▶ What needs to be done:
In the entries, find all lines that hold the word "bigintToSnowflake" and copy them.

▶ Provided records:
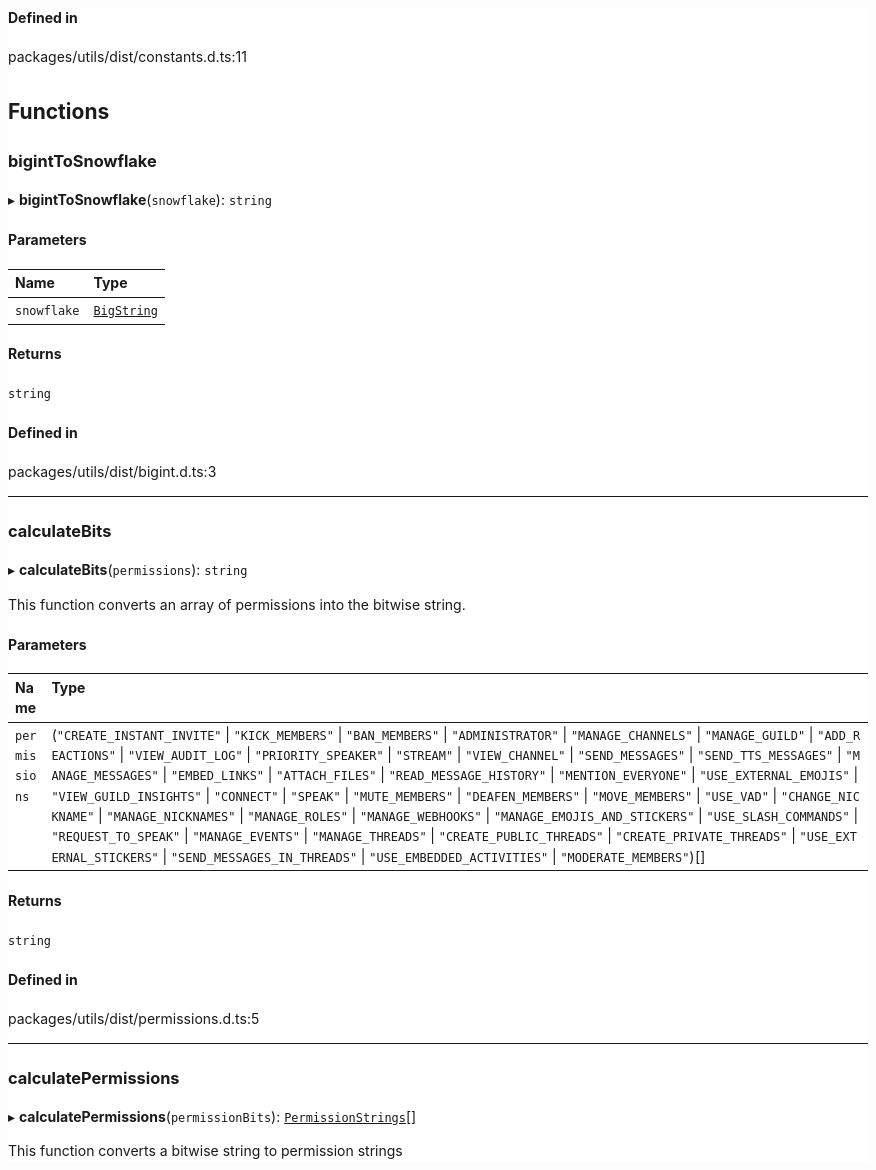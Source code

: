 #### Defined in

packages/utils/dist/constants.d.ts:11

## Functions

### bigintToSnowflake

▸ **bigintToSnowflake**(`snowflake`): `string`

#### Parameters

| Name        | Type                                        |
| :---------- | :------------------------------------------ |
| `snowflake` | [`BigString`](discordeno_rest.md#bigstring) |

#### Returns

`string`

#### Defined in

packages/utils/dist/bigint.d.ts:3

---

### calculateBits

▸ **calculateBits**(`permissions`): `string`

This function converts an array of permissions into the bitwise string.

#### Parameters

| Name          | Type                                                                                                                                                                                                                                                                                                                                                                                                                                                                                                                                                                                                                                                                                                                                                                                                                                                                                                                                                                             |
| :------------ | :------------------------------------------------------------------------------------------------------------------------------------------------------------------------------------------------------------------------------------------------------------------------------------------------------------------------------------------------------------------------------------------------------------------------------------------------------------------------------------------------------------------------------------------------------------------------------------------------------------------------------------------------------------------------------------------------------------------------------------------------------------------------------------------------------------------------------------------------------------------------------------------------------------------------------------------------------------------------------- |
| `permissions` | (`"CREATE_INSTANT_INVITE"` \| `"KICK_MEMBERS"` \| `"BAN_MEMBERS"` \| `"ADMINISTRATOR"` \| `"MANAGE_CHANNELS"` \| `"MANAGE_GUILD"` \| `"ADD_REACTIONS"` \| `"VIEW_AUDIT_LOG"` \| `"PRIORITY_SPEAKER"` \| `"STREAM"` \| `"VIEW_CHANNEL"` \| `"SEND_MESSAGES"` \| `"SEND_TTS_MESSAGES"` \| `"MANAGE_MESSAGES"` \| `"EMBED_LINKS"` \| `"ATTACH_FILES"` \| `"READ_MESSAGE_HISTORY"` \| `"MENTION_EVERYONE"` \| `"USE_EXTERNAL_EMOJIS"` \| `"VIEW_GUILD_INSIGHTS"` \| `"CONNECT"` \| `"SPEAK"` \| `"MUTE_MEMBERS"` \| `"DEAFEN_MEMBERS"` \| `"MOVE_MEMBERS"` \| `"USE_VAD"` \| `"CHANGE_NICKNAME"` \| `"MANAGE_NICKNAMES"` \| `"MANAGE_ROLES"` \| `"MANAGE_WEBHOOKS"` \| `"MANAGE_EMOJIS_AND_STICKERS"` \| `"USE_SLASH_COMMANDS"` \| `"REQUEST_TO_SPEAK"` \| `"MANAGE_EVENTS"` \| `"MANAGE_THREADS"` \| `"CREATE_PUBLIC_THREADS"` \| `"CREATE_PRIVATE_THREADS"` \| `"USE_EXTERNAL_STICKERS"` \| `"SEND_MESSAGES_IN_THREADS"` \| `"USE_EMBEDDED_ACTIVITIES"` \| `"MODERATE_MEMBERS"`)[] |

#### Returns

`string`

#### Defined in

packages/utils/dist/permissions.d.ts:5

---

### calculatePermissions

▸ **calculatePermissions**(`permissionBits`): [`PermissionStrings`](discordeno_rest.md#permissionstrings)[]

This function converts a bitwise string to permission strings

▶ Output for this task:
### bigintToSnowflake
▸ **bigintToSnowflake**(`snowflake`): `string`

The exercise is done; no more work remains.